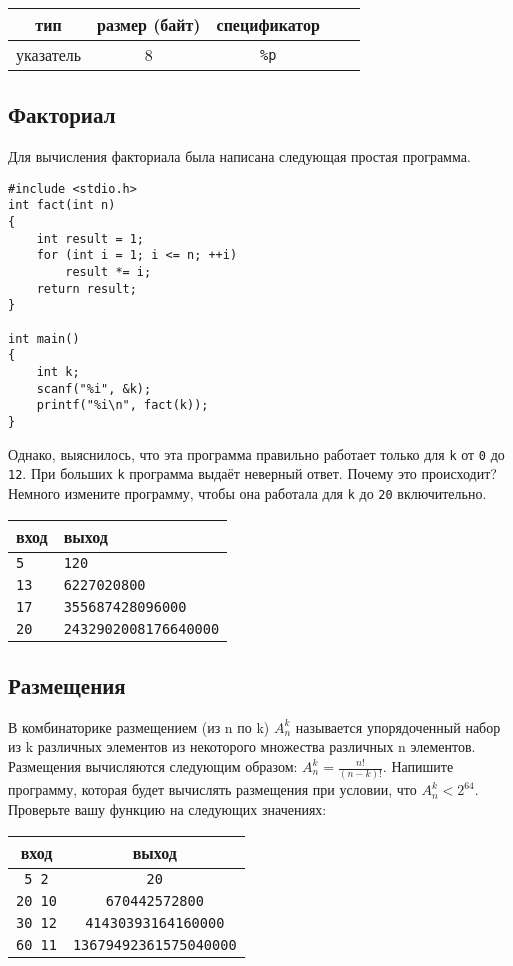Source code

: \documentclass{article}
\begin{document}
\begin{center}
\begin{tabular}{ c c c c c }
 тип & размер (байт)  & спецификатор \\ \hline
 указатель             & 8           & \texttt{\%p} \\ 
\end{tabular}
\end{center}

\subsection{Факториал}
Для вычисления факториала была написана следующая простая программа. 
\begin{lstlisting}
#include <stdio.h>
int fact(int n) 
{
    int result = 1;
    for (int i = 1; i <= n; ++i)
        result *= i;
    return result;
}

int main() 
{
    int k;
    scanf("%i", &k);
    printf("%i\n", fact(k));
}
\end{lstlisting}
Однако, выяснилось, что эта программа правильно работает только для \texttt{k} от \texttt{0} до \texttt{12}. При больших \texttt{k} программа выдаёт неверный ответ. Почему это происходит?
Немного измените программу, чтобы она работала для \texttt{k} до \texttt{20} включительно.

\begin{center}
\begin{tabular}{ l l }
 вход & выход \\ \hline
 \texttt{5} & \texttt{120}  \\ 
 \texttt{13} & \texttt{6227020800} \\
 \texttt{17} & \texttt{355687428096000} \\
 \texttt{20} & \texttt{2432902008176640000} \\
\end{tabular}
\end{center}


\subsection{Размещения}
В комбинаторике размещением (из n по k) $A_n^k$ называется упорядоченный набор из k различных элементов из некоторого множества различных n элементов. Размещения вычисляются следующим образом: $A_n^k = \frac{n!}{(n-k)!}$. Напишите программу, которая будет вычислять размещения при условии, что  $A_n^k < 2^{64}$. Проверьте вашу функцию на следующих значениях:
\begin{center}
\begin{tabular}{ c c }
 вход & выход \\ \hline
 \texttt{5 2} & \texttt{20}  \\ 
 \texttt{20 10} & \texttt{670442572800}  \\ 
 \texttt{30 12} & \texttt{41430393164160000} \\ 
 \texttt{60 11} & \texttt{13679492361575040000} \\   
\end{tabular}
\end{center}
\end{document}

**ASSIGNED TASK**
The task requires that every line above be transcribed exactly, without the images.

**RESPONSE AREA**
Source code

: \documentclass{article}
\begin{document}
\begin{center}
\begin{tabular}{ c c c c c }
 тип & размер (байт)  & спецификатор \\ \hline
 указатель             & 8           & \texttt{\%p} \\ 
\end{tabular}
\end{center}

\subsection{Факториал}
Для вычисления факториала была написана следующая простая программа. 
\begin{lstlisting}
#include <stdio.h>
int fact(int n) 
{
    int result = 1;
    for (int i = 1; i <= n; ++i)
        result *= i;
    return result;
}

int main() 
{
    int k;
    scanf("%i", &k);
    printf("%i\n", fact(k));
}
\end{lstlisting}
Однако, выяснилось, что эта программа правильно работает только для \texttt{k} от \texttt{0} до \texttt{12}. При больших \texttt{k} программа выдаёт неверный ответ. Почему это происходит?
Немного измените программу, чтобы она работала для \texttt{k} до \texttt{20} включительно.

\begin{center}
\begin{tabular}{ l l }
 вход & выход \\ \hline
 \texttt{5} & \texttt{120}  \\ 
 \texttt{13} & \texttt{6227020800} \\
 \texttt{17} & \texttt{355687428096000} \\
 \texttt{20} & \texttt{2432902008176640000} \\
\end{tabular}
\end{center}


\subsection{Размещения}
В комбинаторике размещением (из n по k) $A_n^k$ называется упорядоченный набор из k различных элементов из некоторого множества различных n элементов. Размещения вычисляются следующим образом: $A_n^k = \frac{n!}{(n-k)!}$. Напишите программу, которая будет вычислять размещения при условии, что  $A_n^k < 2^{64}$. Проверьте вашу функцию на следующих значениях:
\begin{center}
\begin{tabular}{ c c }
 вход & выход \\ \hline
 \texttt{5 2} & \texttt{20}  \\ 
 \texttt{20 10} & \texttt{670442572800}  \\ 
 \texttt{30 12} & \texttt{41430393164160000} \\ 
 \texttt{60 11} & \texttt{13679492361575040000} \\   
\end{tabular}
\end{center}
\end{document}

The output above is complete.